The problem →
If a line below holds the word "Tuples", count it; then say how many such lines there are and nothing else.

Data to examine →
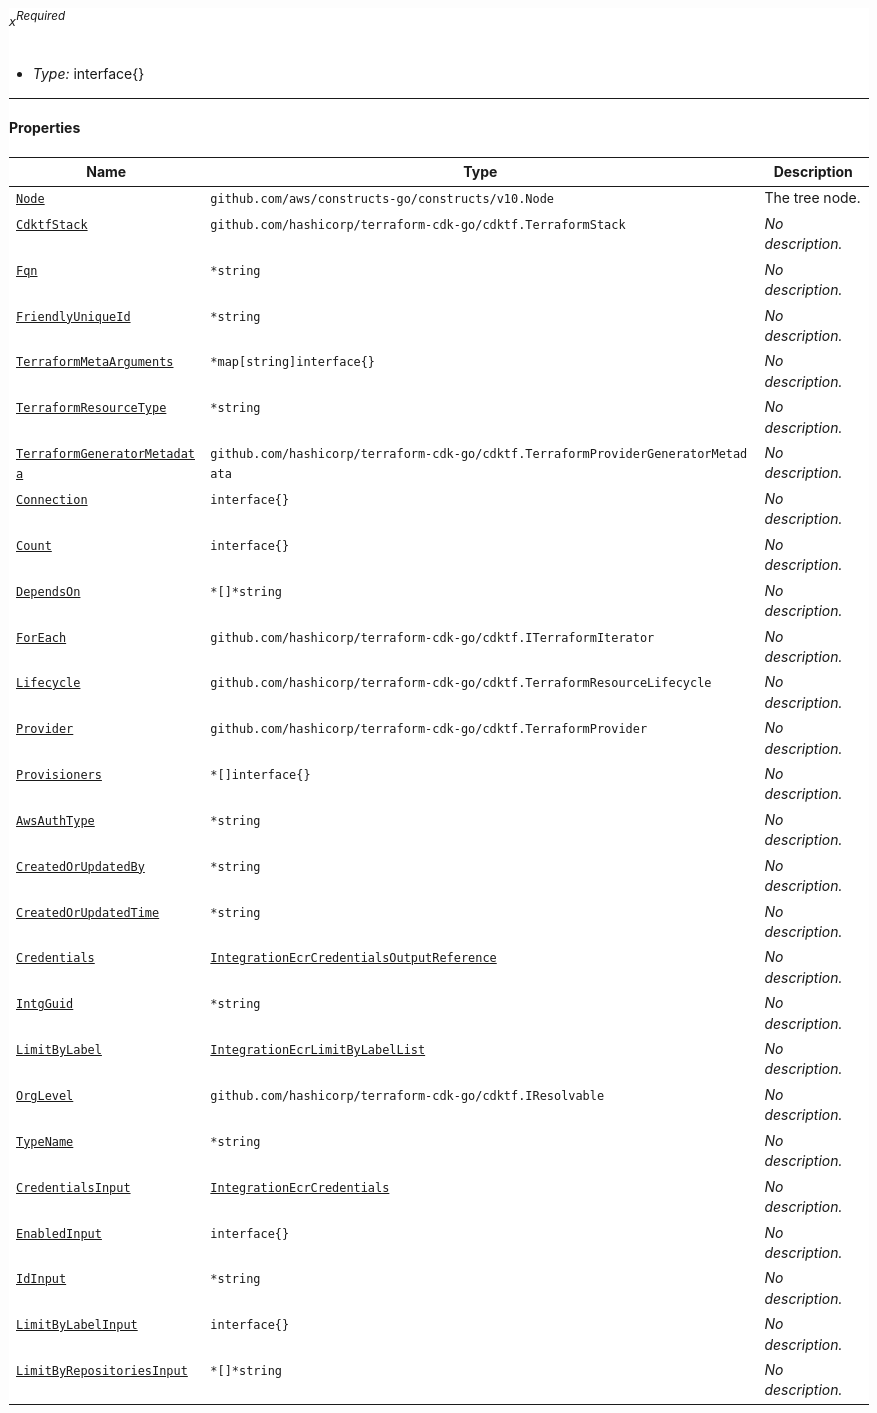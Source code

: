 ###### `x`<sup>Required</sup> <a name="x" id="rhizo-co-terraform-provider-lacework.integrationEcr.IntegrationEcr.isTerraformResource.parameter.x"></a>

- *Type:* interface{}

---

#### Properties <a name="Properties" id="Properties"></a>

| **Name** | **Type** | **Description** |
| --- | --- | --- |
| <code><a href="#rhizo-co-terraform-provider-lacework.integrationEcr.IntegrationEcr.property.node">Node</a></code> | <code>github.com/aws/constructs-go/constructs/v10.Node</code> | The tree node. |
| <code><a href="#rhizo-co-terraform-provider-lacework.integrationEcr.IntegrationEcr.property.cdktfStack">CdktfStack</a></code> | <code>github.com/hashicorp/terraform-cdk-go/cdktf.TerraformStack</code> | *No description.* |
| <code><a href="#rhizo-co-terraform-provider-lacework.integrationEcr.IntegrationEcr.property.fqn">Fqn</a></code> | <code>*string</code> | *No description.* |
| <code><a href="#rhizo-co-terraform-provider-lacework.integrationEcr.IntegrationEcr.property.friendlyUniqueId">FriendlyUniqueId</a></code> | <code>*string</code> | *No description.* |
| <code><a href="#rhizo-co-terraform-provider-lacework.integrationEcr.IntegrationEcr.property.terraformMetaArguments">TerraformMetaArguments</a></code> | <code>*map[string]interface{}</code> | *No description.* |
| <code><a href="#rhizo-co-terraform-provider-lacework.integrationEcr.IntegrationEcr.property.terraformResourceType">TerraformResourceType</a></code> | <code>*string</code> | *No description.* |
| <code><a href="#rhizo-co-terraform-provider-lacework.integrationEcr.IntegrationEcr.property.terraformGeneratorMetadata">TerraformGeneratorMetadata</a></code> | <code>github.com/hashicorp/terraform-cdk-go/cdktf.TerraformProviderGeneratorMetadata</code> | *No description.* |
| <code><a href="#rhizo-co-terraform-provider-lacework.integrationEcr.IntegrationEcr.property.connection">Connection</a></code> | <code>interface{}</code> | *No description.* |
| <code><a href="#rhizo-co-terraform-provider-lacework.integrationEcr.IntegrationEcr.property.count">Count</a></code> | <code>interface{}</code> | *No description.* |
| <code><a href="#rhizo-co-terraform-provider-lacework.integrationEcr.IntegrationEcr.property.dependsOn">DependsOn</a></code> | <code>*[]*string</code> | *No description.* |
| <code><a href="#rhizo-co-terraform-provider-lacework.integrationEcr.IntegrationEcr.property.forEach">ForEach</a></code> | <code>github.com/hashicorp/terraform-cdk-go/cdktf.ITerraformIterator</code> | *No description.* |
| <code><a href="#rhizo-co-terraform-provider-lacework.integrationEcr.IntegrationEcr.property.lifecycle">Lifecycle</a></code> | <code>github.com/hashicorp/terraform-cdk-go/cdktf.TerraformResourceLifecycle</code> | *No description.* |
| <code><a href="#rhizo-co-terraform-provider-lacework.integrationEcr.IntegrationEcr.property.provider">Provider</a></code> | <code>github.com/hashicorp/terraform-cdk-go/cdktf.TerraformProvider</code> | *No description.* |
| <code><a href="#rhizo-co-terraform-provider-lacework.integrationEcr.IntegrationEcr.property.provisioners">Provisioners</a></code> | <code>*[]interface{}</code> | *No description.* |
| <code><a href="#rhizo-co-terraform-provider-lacework.integrationEcr.IntegrationEcr.property.awsAuthType">AwsAuthType</a></code> | <code>*string</code> | *No description.* |
| <code><a href="#rhizo-co-terraform-provider-lacework.integrationEcr.IntegrationEcr.property.createdOrUpdatedBy">CreatedOrUpdatedBy</a></code> | <code>*string</code> | *No description.* |
| <code><a href="#rhizo-co-terraform-provider-lacework.integrationEcr.IntegrationEcr.property.createdOrUpdatedTime">CreatedOrUpdatedTime</a></code> | <code>*string</code> | *No description.* |
| <code><a href="#rhizo-co-terraform-provider-lacework.integrationEcr.IntegrationEcr.property.credentials">Credentials</a></code> | <code><a href="#rhizo-co-terraform-provider-lacework.integrationEcr.IntegrationEcrCredentialsOutputReference">IntegrationEcrCredentialsOutputReference</a></code> | *No description.* |
| <code><a href="#rhizo-co-terraform-provider-lacework.integrationEcr.IntegrationEcr.property.intgGuid">IntgGuid</a></code> | <code>*string</code> | *No description.* |
| <code><a href="#rhizo-co-terraform-provider-lacework.integrationEcr.IntegrationEcr.property.limitByLabel">LimitByLabel</a></code> | <code><a href="#rhizo-co-terraform-provider-lacework.integrationEcr.IntegrationEcrLimitByLabelList">IntegrationEcrLimitByLabelList</a></code> | *No description.* |
| <code><a href="#rhizo-co-terraform-provider-lacework.integrationEcr.IntegrationEcr.property.orgLevel">OrgLevel</a></code> | <code>github.com/hashicorp/terraform-cdk-go/cdktf.IResolvable</code> | *No description.* |
| <code><a href="#rhizo-co-terraform-provider-lacework.integrationEcr.IntegrationEcr.property.typeName">TypeName</a></code> | <code>*string</code> | *No description.* |
| <code><a href="#rhizo-co-terraform-provider-lacework.integrationEcr.IntegrationEcr.property.credentialsInput">CredentialsInput</a></code> | <code><a href="#rhizo-co-terraform-provider-lacework.integrationEcr.IntegrationEcrCredentials">IntegrationEcrCredentials</a></code> | *No description.* |
| <code><a href="#rhizo-co-terraform-provider-lacework.integrationEcr.IntegrationEcr.property.enabledInput">EnabledInput</a></code> | <code>interface{}</code> | *No description.* |
| <code><a href="#rhizo-co-terraform-provider-lacework.integrationEcr.IntegrationEcr.property.idInput">IdInput</a></code> | <code>*string</code> | *No description.* |
| <code><a href="#rhizo-co-terraform-provider-lacework.integrationEcr.IntegrationEcr.property.limitByLabelInput">LimitByLabelInput</a></code> | <code>interface{}</code> | *No description.* |
| <code><a href="#rhizo-co-terraform-provider-lacework.integrationEcr.IntegrationEcr.property.limitByRepositoriesInput">LimitByRepositoriesInput</a></code> | <code>*[]*string</code> | *No description.* |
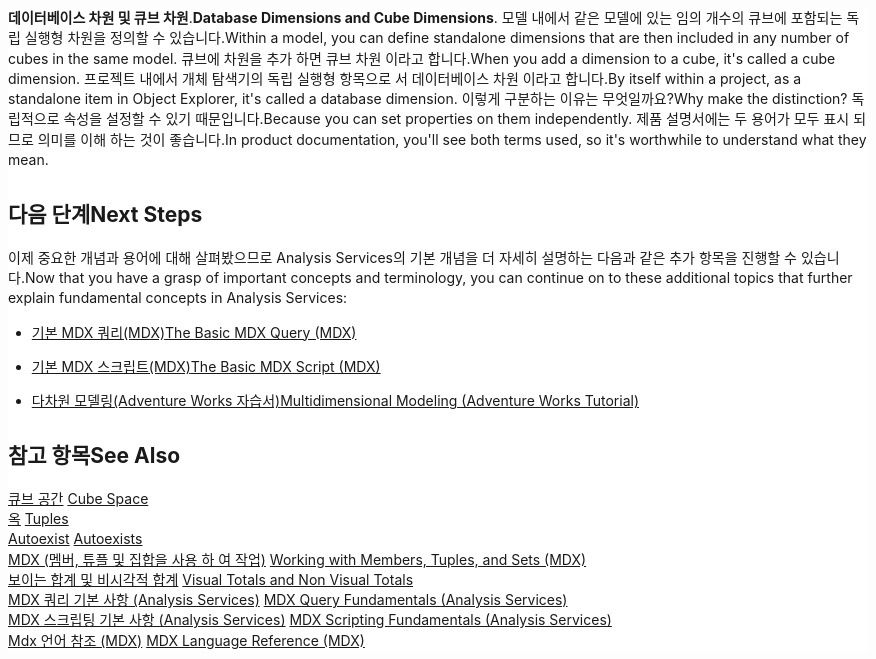  <span data-ttu-id="d2572-230">**데이터베이스 차원 및 큐브 차원**.</span><span class="sxs-lookup"><span data-stu-id="d2572-230">**Database Dimensions and Cube Dimensions**.</span></span> <span data-ttu-id="d2572-231">모델 내에서 같은 모델에 있는 임의 개수의 큐브에 포함되는 독립 실행형 차원을 정의할 수 있습니다.</span><span class="sxs-lookup"><span data-stu-id="d2572-231">Within a model, you can define standalone dimensions that are then included in any number of cubes in the same model.</span></span> <span data-ttu-id="d2572-232">큐브에 차원을 추가 하면 큐브 차원 이라고 합니다.</span><span class="sxs-lookup"><span data-stu-id="d2572-232">When you add a dimension to a cube, it's called a cube dimension.</span></span> <span data-ttu-id="d2572-233">프로젝트 내에서 개체 탐색기의 독립 실행형 항목으로 서 데이터베이스 차원 이라고 합니다.</span><span class="sxs-lookup"><span data-stu-id="d2572-233">By itself within a project, as a standalone item in Object Explorer, it's called a database dimension.</span></span> <span data-ttu-id="d2572-234">이렇게 구분하는 이유는 무엇일까요?</span><span class="sxs-lookup"><span data-stu-id="d2572-234">Why make the distinction?</span></span> <span data-ttu-id="d2572-235">독립적으로 속성을 설정할 수 있기 때문입니다.</span><span class="sxs-lookup"><span data-stu-id="d2572-235">Because you can set properties on them independently.</span></span> <span data-ttu-id="d2572-236">제품 설명서에는 두 용어가 모두 표시 되므로 의미를 이해 하는 것이 좋습니다.</span><span class="sxs-lookup"><span data-stu-id="d2572-236">In product documentation, you'll see both terms used, so it's worthwhile to understand what they mean.</span></span>  
  
## <a name="next-steps"></a><span data-ttu-id="d2572-237">다음 단계</span><span class="sxs-lookup"><span data-stu-id="d2572-237">Next Steps</span></span>  
 <span data-ttu-id="d2572-238">이제 중요한 개념과 용어에 대해 살펴봤으므로 Analysis Services의 기본 개념을 더 자세히 설명하는 다음과 같은 추가 항목을 진행할 수 있습니다.</span><span class="sxs-lookup"><span data-stu-id="d2572-238">Now that you have a grasp of important concepts and terminology, you can continue on to these additional topics that further explain fundamental concepts in Analysis Services:</span></span>  
  
-   [<span data-ttu-id="d2572-239">기본 MDX 쿼리&#40;MDX&#41;</span><span class="sxs-lookup"><span data-stu-id="d2572-239">The Basic MDX Query &#40;MDX&#41;</span></span>](mdx/mdx-query-the-basic-query.md)  
  
-   [<span data-ttu-id="d2572-240">기본 MDX 스크립트&#40;MDX&#41;</span><span class="sxs-lookup"><span data-stu-id="d2572-240">The Basic MDX Script &#40;MDX&#41;</span></span>](mdx/the-basic-mdx-script-mdx.md)  
  
-   [<span data-ttu-id="d2572-241">다차원 모델링&#40;Adventure Works 자습서&#41;</span><span class="sxs-lookup"><span data-stu-id="d2572-241">Multidimensional Modeling &#40;Adventure Works Tutorial&#41;</span></span>](../multidimensional-modeling-adventure-works-tutorial.md)  
  
## <a name="see-also"></a><span data-ttu-id="d2572-242">참고 항목</span><span class="sxs-lookup"><span data-stu-id="d2572-242">See Also</span></span>  
 <span data-ttu-id="d2572-243">[큐브 공간](mdx/cube-space.md) </span><span class="sxs-lookup"><span data-stu-id="d2572-243">[Cube Space](mdx/cube-space.md) </span></span>  
 <span data-ttu-id="d2572-244">[옥](mdx/tuples.md) </span><span class="sxs-lookup"><span data-stu-id="d2572-244">[Tuples](mdx/tuples.md) </span></span>  
 <span data-ttu-id="d2572-245">[Autoexist](mdx/autoexists.md) </span><span class="sxs-lookup"><span data-stu-id="d2572-245">[Autoexists](mdx/autoexists.md) </span></span>  
 <span data-ttu-id="d2572-246">[MDX &#40;멤버, 튜플 및 집합을 사용 하 여 작업&#41;](mdx/working-with-members-tuples-and-sets-mdx.md) </span><span class="sxs-lookup"><span data-stu-id="d2572-246">[Working with Members, Tuples, and Sets &#40;MDX&#41;](mdx/working-with-members-tuples-and-sets-mdx.md) </span></span>  
 <span data-ttu-id="d2572-247">[보이는 합계 및 비시각적 합계](mdx/visual-totals-and-non-visual-totals.md) </span><span class="sxs-lookup"><span data-stu-id="d2572-247">[Visual Totals and Non Visual Totals](mdx/visual-totals-and-non-visual-totals.md) </span></span>  
 <span data-ttu-id="d2572-248">[MDX 쿼리 기본 사항 &#40;Analysis Services&#41;](mdx/mdx-query-fundamentals-analysis-services.md) </span><span class="sxs-lookup"><span data-stu-id="d2572-248">[MDX Query Fundamentals &#40;Analysis Services&#41;](mdx/mdx-query-fundamentals-analysis-services.md) </span></span>  
 <span data-ttu-id="d2572-249">[MDX 스크립팅 기본 사항 &#40;Analysis Services&#41;](mdx/mdx-scripting-fundamentals-analysis-services.md) </span><span class="sxs-lookup"><span data-stu-id="d2572-249">[MDX Scripting Fundamentals &#40;Analysis Services&#41;](mdx/mdx-scripting-fundamentals-analysis-services.md) </span></span>  
 <span data-ttu-id="d2572-250">[Mdx 언어 참조 &#40;MDX&#41;](/sql/mdx/mdx-language-reference-mdx) </span><span class="sxs-lookup"><span data-stu-id="d2572-250">[MDX Language Reference &#40;MDX&#41;](/sql/mdx/mdx-language-reference-mdx) </span></span>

Response to this task →
2